'Cuties' aka 'Mignonnes' Review: Raw portrayal of how a young girl comes of age makes Netflix movie must-watch

Regardless of what criticism you have heard about 'Cuties', do not miss the movie
(IMDb)
(IMDb)

Spoilers for 'Cuties' aka 'Mignonnes'

Early on in the French movie, originally titled 'Mignonnes', our protagonist Amy (Fathia Youssouf Abdillahi) meets Angelica (Médina El Aidi-Azouni). Alone in the laundry room of their apartment building, the young Angelica is blasting Spanish reggae music and grooving to the beat in a way that Amy has never seen before.

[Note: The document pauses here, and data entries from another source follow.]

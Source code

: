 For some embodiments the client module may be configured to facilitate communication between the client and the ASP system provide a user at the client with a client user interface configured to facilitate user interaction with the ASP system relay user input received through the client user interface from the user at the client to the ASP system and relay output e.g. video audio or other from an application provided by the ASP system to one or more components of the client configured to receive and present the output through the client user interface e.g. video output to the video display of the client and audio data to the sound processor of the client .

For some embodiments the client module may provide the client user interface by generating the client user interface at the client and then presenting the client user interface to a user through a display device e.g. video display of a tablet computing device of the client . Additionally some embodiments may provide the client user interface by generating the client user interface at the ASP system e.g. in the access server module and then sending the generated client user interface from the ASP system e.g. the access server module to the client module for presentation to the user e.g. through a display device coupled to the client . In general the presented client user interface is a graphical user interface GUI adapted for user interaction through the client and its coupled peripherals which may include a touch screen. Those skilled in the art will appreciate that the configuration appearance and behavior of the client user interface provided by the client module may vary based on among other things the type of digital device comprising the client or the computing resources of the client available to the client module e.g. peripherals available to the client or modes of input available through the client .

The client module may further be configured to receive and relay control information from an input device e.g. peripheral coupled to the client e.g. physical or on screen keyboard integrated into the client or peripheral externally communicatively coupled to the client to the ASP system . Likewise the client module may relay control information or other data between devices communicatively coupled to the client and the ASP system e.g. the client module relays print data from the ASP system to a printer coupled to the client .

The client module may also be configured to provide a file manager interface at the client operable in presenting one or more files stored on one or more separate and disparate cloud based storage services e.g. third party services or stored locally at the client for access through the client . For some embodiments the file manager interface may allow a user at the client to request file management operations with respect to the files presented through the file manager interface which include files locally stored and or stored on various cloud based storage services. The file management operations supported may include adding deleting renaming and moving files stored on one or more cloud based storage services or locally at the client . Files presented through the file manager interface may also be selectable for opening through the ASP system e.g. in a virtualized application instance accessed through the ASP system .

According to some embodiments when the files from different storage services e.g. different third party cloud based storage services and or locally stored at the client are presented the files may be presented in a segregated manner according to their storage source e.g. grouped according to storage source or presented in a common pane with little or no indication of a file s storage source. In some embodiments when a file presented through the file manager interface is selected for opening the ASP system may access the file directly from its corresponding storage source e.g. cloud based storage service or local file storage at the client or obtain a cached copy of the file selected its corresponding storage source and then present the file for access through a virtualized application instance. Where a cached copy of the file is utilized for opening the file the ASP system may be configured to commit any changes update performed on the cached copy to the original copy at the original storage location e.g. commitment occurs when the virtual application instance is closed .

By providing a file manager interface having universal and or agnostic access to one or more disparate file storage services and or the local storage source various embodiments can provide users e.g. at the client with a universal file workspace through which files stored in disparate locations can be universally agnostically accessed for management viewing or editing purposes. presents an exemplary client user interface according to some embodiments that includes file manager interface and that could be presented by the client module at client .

Throughout this sequence, Angelica's face isn't shown, the camera only captures her free, dancing spirit. Dressed in bright colors, showing off her midriff, shaking her head and long, flowing mane, Angelica, to Amy, is like an anomaly — the kind of person, girl or woman she hasn't ever been allowed to be — the way of life that she is not allowed to have.

Eleven-year-old Amy has only recently moved from Senegal to France. She lives with her mom Mariam (Maïmouna Gueye), a toddler sibling, and younger brother Ismael (Demba Diaw), waiting for her father to rejoin the family from their hometown. However, no time into the movie, it is revealed to her that her father has actually taken a new wife. It is when she hears her mother sobbing while delivering the news of her husband's new wife that something clicks inside of her — and from then on, she takes all agency of herself.

Angelica and her friends form Cuties, a dance clique that aims to win a local dance competition. The group of friends dresses in whatever they like (even as Amy's mother repeatedly makes it clear that these are the clothes of a "slut", a "whore"). They meet in isolated spots and dance to reggae and crass hip-hop. Soon enough, fascinated by their disobedience, Amy campaigns for entry into the clique. However, she is fully aware that the dance and their associated behaviors stand in sharp contrast to her stoic mother Mariam's deep-held traditional, orthodox values.

Amy begins to live a double life. Inside the house, and during prayer hours with her mother, she is dressed in her signature blue hoodie and covers her head, but once outside, Amy sports crop tops that cling to her little frame, shorts, and make-up. At one point, she twerks in front of two security men to get herself and her friends out of a situation. And then goes on to choreograph increasingly sensual dance routines sparking the girls' hope to twerk their way to stardom — because what else is the best way to win against their senior rivals?

(IMDb)

The girls learn to twerk, make sensual faces at the camera, touch themselves while dancing, look into the eyes of the audience — take charge of their sexuality. But where is this coming from? Amy hasn't, and possibly can't, conjure these ideas in her head just out of nowhere. Amy's discovery of her sexuality comes from the mainstream media — the ideas she has about her art and her body also come from mainstream media that sexualizes the young girl. A media (and society) that is eager for a girl to grow into a young woman but still wants her to be small and coy.

Cinematography by Yann Maritaud combined with the direction of Maïmouna Doucouré is praiseworthy. When home, Amy finds herself shut and suffocated inside the confines of the walls of a room that her father has bought. But when outside, the sky is the limit, she decides her ways and rules. 

Regardless of what criticism you have heard about 'Cuties', do not miss the movie. Shortly ahead of the release, Netflix had gotten itself in controversy for apparently hypersexualizing the girls. What did not work in the favor of the movie is an awful trailer that offered only a cursory look at the film. It is a long-standing debate whether trailers actually work for the benefit of movies, but it in this particular case, they clearly haven't. So much so that IMDb holds a 1.3/10 rating despite the movie not having seen a release.

But 'Cuties' is a coming of age movie like never before — and so it would be wise to give it the chance it deserves. It is not for nothing that the movie won an award at the 2020 Sundance Film Festival. Directed by Maïmouna Doucouré as her feature directorial debut, the movie is funny, heartwarming, thrilling, even nostalgic in parts, and holds the power to move you to tears. It is a truly raw portrayal of the coming of age experience of girls growing up in traditionally orthodox households — eager to break out of societal confines but lost in the real world.

'Cuties' is currently streaming on Netflix.